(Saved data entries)
== Segment start ==

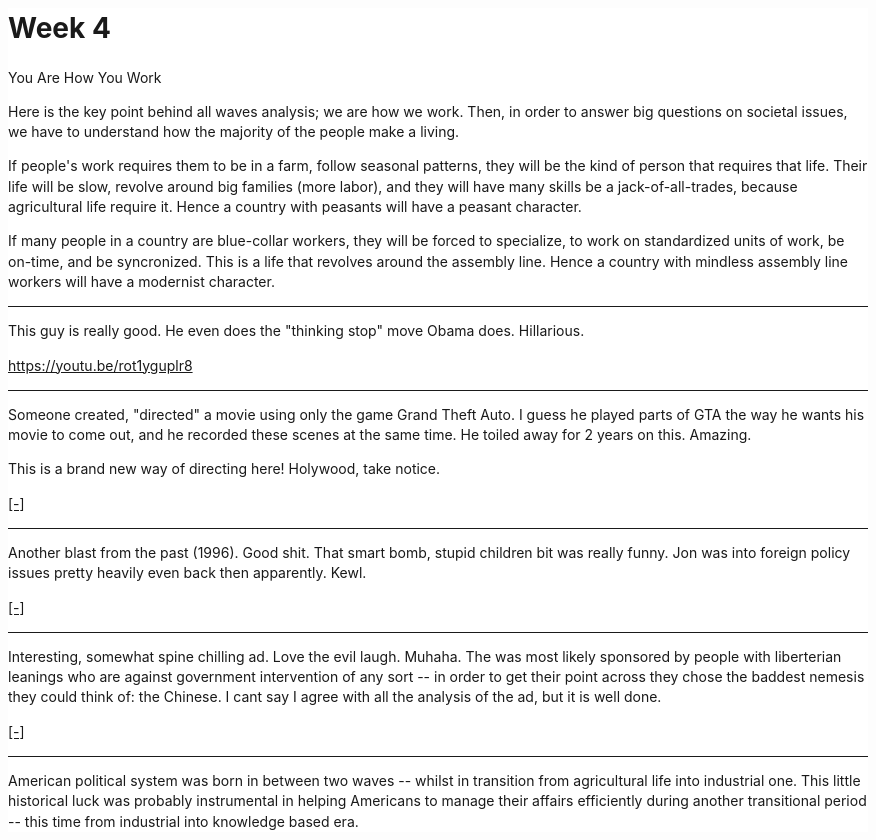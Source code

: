# Week 4

You Are How You Work

Here is the key point behind all waves analysis; we are how we work. Then, in order to answer big questions on societal issues, we have to understand how the majority of the people make a living.

If people's work requires them to be in a farm, follow seasonal patterns, they will be the kind of person that requires that life. Their life will be slow, revolve around big families (more labor), and they will have many skills be a jack-of-all-trades, because agricultural life require it. Hence a country with peasants will have a peasant character.

If many people in a country are blue-collar workers, they will be forced to specialize, to work on standardized units of work, be on-time, and be syncronized. This is a life that revolves around the assembly line. Hence a country with mindless assembly line workers will have a modernist character.

---

This guy is really good. He even does the "thinking stop" move Obama
does. Hillarious.

https://youtu.be/rot1yguplr8

---

Someone created, "directed" a movie using only the game Grand Theft
Auto. I guess he played parts of GTA the way he wants his movie to
come out, and he recorded these scenes at the same time. He toiled
away for 2 years on this. Amazing.

This is a brand new way of directing here! Holywood, take notice.

[[-]](http://www.dailymotion.com/video/xfhffw_the-trashmaster-nouvelle-version-nouvelle-voix-off_videogames)

---

Another blast from the past (1996). Good shit. That smart bomb, stupid
children bit was really funny. Jon was into foreign policy issues
pretty heavily even back then apparently. Kewl.

[[-]](https://youtu.be/TjxYPMm4Ru4)

---

Interesting, somewhat spine chilling ad. Love the evil
laugh. Muhaha. The was most likely sponsored by people with
liberterian leanings who are against government intervention of any
sort -- in order to get their point across they chose the baddest
nemesis they could think of: the Chinese. I cant say I agree with all
the analysis of the ad, but it is well done.

[[-]](https://youtu.be/OTSQozWP-rM)

---

American political system was born in between two waves -- whilst in
transition from agricultural life into industrial one. This little
historical luck was probably instrumental in helping Americans to
manage their affairs efficiently during another transitional period --
this time from industrial into knowledge based era.
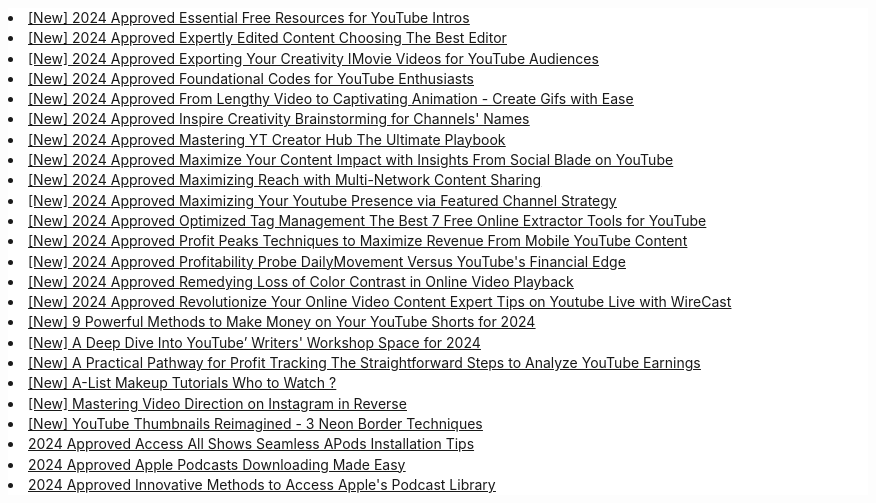 <li><a href="https://youtube-zero.techidaily.com/024-approved-essential-free-resources-for-youtube-intros/"><u>[New] 2024 Approved  Essential Free Resources for YouTube Intros</u></a></li>
<li><a href="https://youtube-zero.techidaily.com/024-approved-expertly-edited-content-choosing-the-best-editor/"><u>[New] 2024 Approved  Expertly Edited Content  Choosing The Best Editor</u></a></li>
<li><a href="https://youtube-zero.techidaily.com/024-approved-exporting-your-creativity-imovie-videos-for-youtube-audiences/"><u>[New] 2024 Approved  Exporting Your Creativity  IMovie Videos for YouTube Audiences</u></a></li>
<li><a href="https://youtube-zero.techidaily.com/024-approved-foundational-codes-for-youtube-enthusiasts/"><u>[New] 2024 Approved  Foundational Codes for YouTube Enthusiasts</u></a></li>
<li><a href="https://youtube-zero.techidaily.com/024-approved-from-lengthy-video-to-captivating-animation-create-gifs-with-ease/"><u>[New] 2024 Approved  From Lengthy Video to Captivating Animation - Create Gifs with Ease</u></a></li>
<li><a href="https://youtube-zero.techidaily.com/024-approved-inspire-creativity-brainstorming-for-channels-names/"><u>[New] 2024 Approved  Inspire Creativity  Brainstorming for Channels' Names</u></a></li>
<li><a href="https://youtube-zero.techidaily.com/024-approved-mastering-yt-creator-hub-the-ultimate-playbook/"><u>[New] 2024 Approved  Mastering YT Creator Hub  The Ultimate Playbook</u></a></li>
<li><a href="https://youtube-zero.techidaily.com/024-approved-maximize-your-content-impact-with-insights-from-social-blade-on-youtube/"><u>[New] 2024 Approved  Maximize Your Content Impact with Insights From Social Blade on YouTube</u></a></li>
<li><a href="https://youtube-zero.techidaily.com/024-approved-maximizing-reach-with-multi-network-content-sharing/"><u>[New] 2024 Approved  Maximizing Reach with Multi-Network Content Sharing</u></a></li>
<li><a href="https://youtube-zero.techidaily.com/024-approved-maximizing-your-youtube-presence-via-featured-channel-strategy/"><u>[New] 2024 Approved  Maximizing Your Youtube Presence via Featured Channel Strategy</u></a></li>
<li><a href="https://youtube-zero.techidaily.com/024-approved-optimized-tag-management-the-best-7-free-online-extractor-tools-for-youtube/"><u>[New] 2024 Approved  Optimized Tag Management  The Best 7 Free Online Extractor Tools for YouTube</u></a></li>
<li><a href="https://youtube-zero.techidaily.com/024-approved-profit-peaks-techniques-to-maximize-revenue-from-mobile-youtube-content/"><u>[New] 2024 Approved  Profit Peaks  Techniques to Maximize Revenue From Mobile YouTube Content</u></a></li>
<li><a href="https://youtube-zero.techidaily.com/024-approved-profitability-probe-dailymovement-versus-youtubes-financial-edge/"><u>[New] 2024 Approved  Profitability Probe  DailyMovement Versus YouTube's Financial Edge</u></a></li>
<li><a href="https://youtube-zero.techidaily.com/024-approved-remedying-loss-of-color-contrast-in-online-video-playback/"><u>[New] 2024 Approved  Remedying Loss of Color Contrast in Online Video Playback</u></a></li>
<li><a href="https://youtube-zero.techidaily.com/024-approved-revolutionize-your-online-video-content-expert-tips-on-youtube-live-with-wirecast/"><u>[New] 2024 Approved  Revolutionize Your Online Video Content  Expert Tips on Youtube Live with WireCast</u></a></li>
<li><a href="https://youtube-zero.techidaily.com/-powerful-methods-to-make-money-on-your-youtube-shorts-for-2024/"><u>[New] 9 Powerful Methods to Make Money on Your YouTube Shorts for 2024</u></a></li>
<li><a href="https://youtube-zero.techidaily.com/-deep-dive-into-youtube-writers-workshop-space-for-2024/"><u>[New] A Deep Dive Into YouTube’ Writers' Workshop Space for 2024</u></a></li>
<li><a href="https://youtube-zero.techidaily.com/-practical-pathway-for-profit-tracking-the-straightforward-steps-to-analyze-youtube-earnings/"><u>[New] A Practical Pathway for Profit Tracking  The Straightforward Steps to Analyze YouTube Earnings</u></a></li>
<li><a href="https://youtube-zero.techidaily.com/-list-makeup-tutorials-who-to-watch/"><u>[New] A-List Makeup Tutorials  Who to Watch ?</u></a></li>
<li><a href="https://instagram-video-files.techidaily.com/new-mastering-video-direction-on-instagram-in-reverse/"><u>[New] Mastering Video Direction on Instagram in Reverse</u></a></li>
<li><a href="https://facebook-record-videos.techidaily.com/new-youtube-thumbnails-reimagined-3-neon-border-techniques/"><u>[New] YouTube Thumbnails Reimagined - 3 Neon Border Techniques</u></a></li>
<li><a href="https://extra-lessons.techidaily.com/2024-approved-access-all-shows-seamless-apods-installation-tips/"><u>2024 Approved  Access All Shows  Seamless APods Installation Tips</u></a></li>
<li><a href="https://extra-hints.techidaily.com/2024-approved-apple-podcasts-downloading-made-easy/"><u>2024 Approved  Apple Podcasts Downloading Made Easy</u></a></li>
<li><a href="https://some-techniques.techidaily.com/2024-approved-innovative-methods-to-access-apples-podcast-library/"><u>2024 Approved  Innovative Methods to Access Apple's Podcast Library</u></a></li>
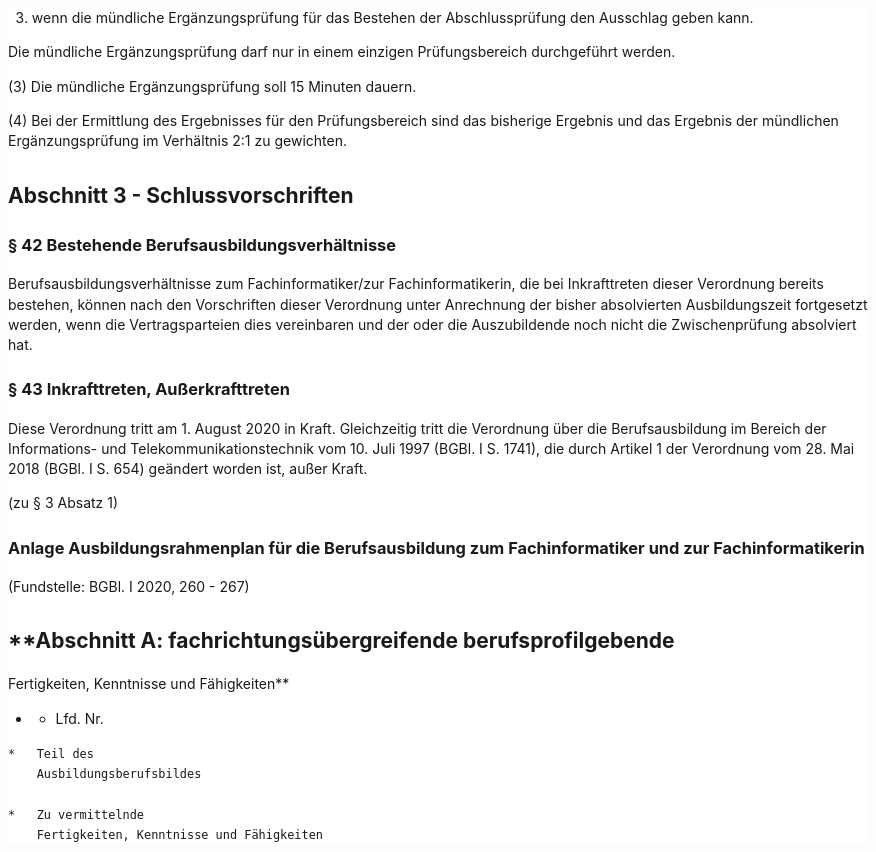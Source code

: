 
3.  wenn die mündliche Ergänzungsprüfung für das Bestehen der
    Abschlussprüfung den Ausschlag geben kann.



Die mündliche Ergänzungsprüfung darf nur in einem einzigen
Prüfungsbereich durchgeführt werden.

(3) Die mündliche Ergänzungsprüfung soll 15 Minuten dauern.

(4) Bei der Ermittlung des Ergebnisses für den Prüfungsbereich sind
das bisherige Ergebnis und das Ergebnis der mündlichen
Ergänzungsprüfung im Verhältnis 2:1 zu gewichten.


## Abschnitt 3 - Schlussvorschriften


### § 42 Bestehende Berufsausbildungsverhältnisse

Berufsausbildungsverhältnisse zum Fachinformatiker/zur
Fachinformatikerin, die bei Inkrafttreten dieser Verordnung bereits
bestehen, können nach den Vorschriften dieser Verordnung unter
Anrechnung der bisher absolvierten Ausbildungszeit fortgesetzt werden,
wenn die Vertragsparteien dies vereinbaren und der oder die
Auszubildende noch nicht die Zwischenprüfung absolviert hat.


### § 43 Inkrafttreten, Außerkrafttreten

Diese Verordnung tritt am 1. August 2020 in Kraft. Gleichzeitig tritt
die Verordnung über die Berufsausbildung im Bereich der Informations-
und Telekommunikationstechnik vom 10. Juli 1997 (BGBl. I S. 1741), die
durch Artikel 1 der Verordnung vom 28. Mai 2018 (BGBl. I S. 654)
geändert worden ist, außer Kraft.

(zu § 3 Absatz 1)

### Anlage Ausbildungsrahmenplan für die Berufsausbildung zum Fachinformatiker und zur Fachinformatikerin

(Fundstelle: BGBl. I 2020, 260 - 267)



## **Abschnitt A: fachrichtungsübergreifende berufsprofilgebende
Fertigkeiten, Kenntnisse und Fähigkeiten**

*    *   Lfd.
        Nr.

    *   Teil des
        Ausbildungsberufsbildes

    *   Zu vermittelnde
        Fertigkeiten, Kenntnisse und Fähigkeiten
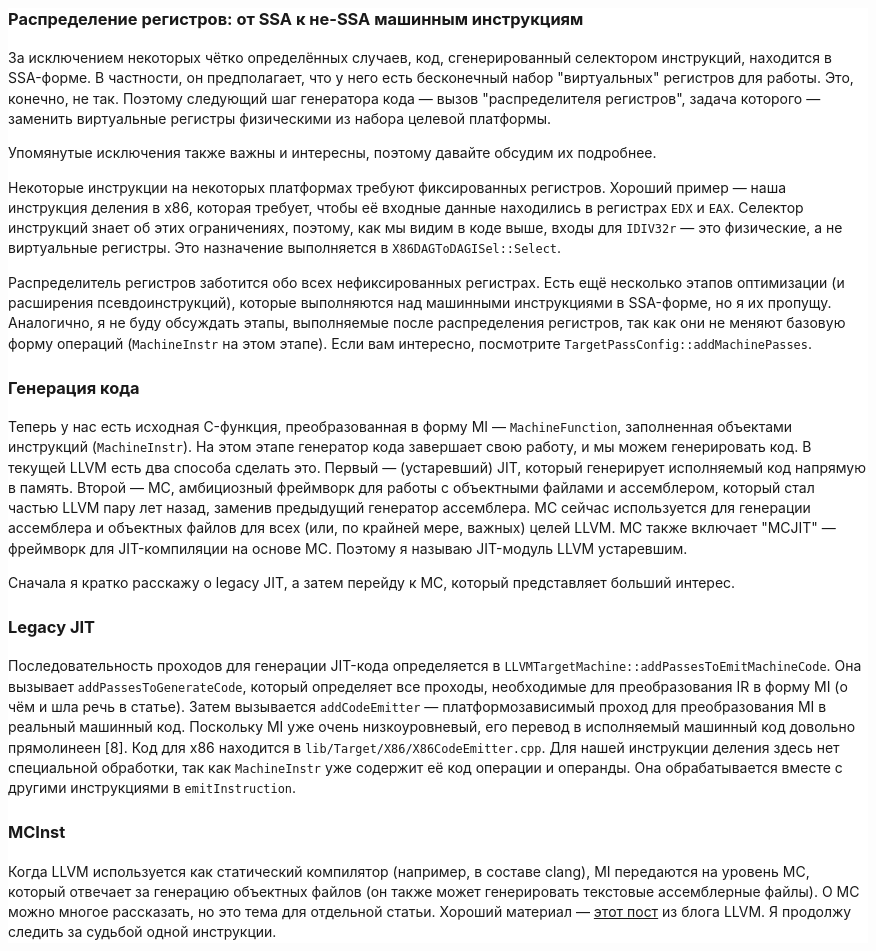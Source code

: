 ### Распределение регистров: от SSA к не-SSA машинным инструкциям

За исключением некоторых чётко определённых случаев, код, сгенерированный селектором инструкций, находится в SSA-форме. В частности, он предполагает, что у него есть бесконечный набор "виртуальных" регистров для работы. Это, конечно, не так. Поэтому следующий шаг генератора кода — вызов "распределителя регистров", задача которого — заменить виртуальные регистры физическими из набора целевой платформы.

Упомянутые исключения также важны и интересны, поэтому давайте обсудим их подробнее.

Некоторые инструкции на некоторых платформах требуют фиксированных регистров. Хороший пример — наша инструкция деления в x86, которая требует, чтобы её входные данные находились в регистрах `EDX` и `EAX`. Селектор инструкций знает об этих ограничениях, поэтому, как мы видим в коде выше, входы для `IDIV32r` — это физические, а не виртуальные регистры. Это назначение выполняется в `X86DAGToDAGISel::Select`.

Распределитель регистров заботится обо всех нефиксированных регистрах. Есть ещё несколько этапов оптимизации (и расширения псевдоинструкций), которые выполняются над машинными инструкциями в SSA-форме, но я их пропущу. Аналогично, я не буду обсуждать этапы, выполняемые после распределения регистров, так как они не меняют базовую форму операций (`MachineInstr` на этом этапе). Если вам интересно, посмотрите `TargetPassConfig::addMachinePasses`.

### Генерация кода

Теперь у нас есть исходная C-функция, преобразованная в форму MI — `MachineFunction`, заполненная объектами инструкций (`MachineInstr`). На этом этапе генератор кода завершает свою работу, и мы можем генерировать код. В текущей LLVM есть два способа сделать это. Первый — (устаревший) JIT, который генерирует исполняемый код напрямую в память. Второй — MC, амбициозный фреймворк для работы с объектными файлами и ассемблером, который стал частью LLVM пару лет назад, заменив предыдущий генератор ассемблера. MC сейчас используется для генерации ассемблера и объектных файлов для всех (или, по крайней мере, важных) целей LLVM. MC также включает "MCJIT" — фреймворк для JIT-компиляции на основе MC. Поэтому я называю JIT-модуль LLVM устаревшим.

Сначала я кратко расскажу о legacy JIT, а затем перейду к MC, который представляет больший интерес.

### Legacy JIT

Последовательность проходов для генерации JIT-кода определяется в `LLVMTargetMachine::addPassesToEmitMachineCode`. Она вызывает `addPassesToGenerateCode`, который определяет все проходы, необходимые для преобразования IR в форму MI (о чём и шла речь в статье). Затем вызывается `addCodeEmitter` — платформозависимый проход для преобразования MI в реальный машинный код. Поскольку MI уже очень низкоуровневый, его перевод в исполняемый машинный код довольно прямолинеен [8]. Код для x86 находится в `lib/Target/X86/X86CodeEmitter.cpp`. Для нашей инструкции деления здесь нет специальной обработки, так как `MachineInstr` уже содержит её код операции и операнды. Она обрабатывается вместе с другими инструкциями в `emitInstruction`.

### MCInst

Когда LLVM используется как статический компилятор (например, в составе clang), MI передаются на уровень MC, который отвечает за генерацию объектных файлов (он также может генерировать текстовые ассемблерные файлы). О MC можно многое рассказать, но это тема для отдельной статьи. Хороший материал — [этот пост](https://blog.llvm.org/2010/04/intro-to-llvm-mc-project.html) из блога LLVM. Я продолжу следить за судьбой одной инструкции.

== Segment end ==

### PROBLEM DESCRIPTION
What you return must be an exact retyping of the lines above starting at the line with "You Are How You Work" and ending at the line with "manage their affairs", and nothing besides.

### WRITTEN RESPONSE
You Are How You Work

Here is the key point behind all waves analysis; we are how we work. Then, in order to answer big questions on societal issues, we have to understand how the majority of the people make a living.

If people's work requires them to be in a farm, follow seasonal patterns, they will be the kind of person that requires that life. Their life will be slow, revolve around big families (more labor), and they will have many skills be a jack-of-all-trades, because agricultural life require it. Hence a country with peasants will have a peasant character.

If many people in a country are blue-collar workers, they will be forced to specialize, to work on standardized units of work, be on-time, and be syncronized. This is a life that revolves around the assembly line. Hence a country with mindless assembly line workers will have a modernist character.

---

This guy is really good. He even does the "thinking stop" move Obama
does. Hillarious.

https://youtu.be/rot1yguplr8

---

Someone created, "directed" a movie using only the game Grand Theft
Auto. I guess he played parts of GTA the way he wants his movie to
come out, and he recorded these scenes at the same time. He toiled
away for 2 years on this. Amazing.

This is a brand new way of directing here! Holywood, take notice.

[[-]](http://www.dailymotion.com/video/xfhffw_the-trashmaster-nouvelle-version-nouvelle-voix-off_videogames)

---

Another blast from the past (1996). Good shit. That smart bomb, stupid
children bit was really funny. Jon was into foreign policy issues
pretty heavily even back then apparently. Kewl.

[[-]](https://youtu.be/TjxYPMm4Ru4)

---

Interesting, somewhat spine chilling ad. Love the evil
laugh. Muhaha. The was most likely sponsored by people with
liberterian leanings who are against government intervention of any
sort -- in order to get their point across they chose the baddest
nemesis they could think of: the Chinese. I cant say I agree with all
the analysis of the ad, but it is well done.

[[-]](https://youtu.be/OTSQozWP-rM)

---

American political system was born in between two waves -- whilst in
transition from agricultural life into industrial one. This little
historical luck was probably instrumental in helping Americans to
manage their affairs efficiently during another transitional period --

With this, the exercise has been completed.